Task statement => What number of lines in the data below contain the string "python"? Answer with that number alone.

Working data =>
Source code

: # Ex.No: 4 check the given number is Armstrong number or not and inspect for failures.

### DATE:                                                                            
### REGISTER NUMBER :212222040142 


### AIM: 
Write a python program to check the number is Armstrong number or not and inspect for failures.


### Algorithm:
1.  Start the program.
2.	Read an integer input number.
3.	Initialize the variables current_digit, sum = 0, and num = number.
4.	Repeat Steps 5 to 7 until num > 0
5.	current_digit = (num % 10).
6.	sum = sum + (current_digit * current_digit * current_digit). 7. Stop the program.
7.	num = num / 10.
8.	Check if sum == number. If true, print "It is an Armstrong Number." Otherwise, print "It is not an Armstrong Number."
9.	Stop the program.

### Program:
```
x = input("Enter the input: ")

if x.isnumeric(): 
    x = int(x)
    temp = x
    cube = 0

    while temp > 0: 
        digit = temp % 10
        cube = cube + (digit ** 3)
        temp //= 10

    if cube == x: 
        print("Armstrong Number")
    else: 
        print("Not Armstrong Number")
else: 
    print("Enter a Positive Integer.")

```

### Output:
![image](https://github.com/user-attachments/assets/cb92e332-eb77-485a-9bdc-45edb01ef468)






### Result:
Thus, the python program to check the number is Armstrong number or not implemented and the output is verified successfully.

Reply to the task => 2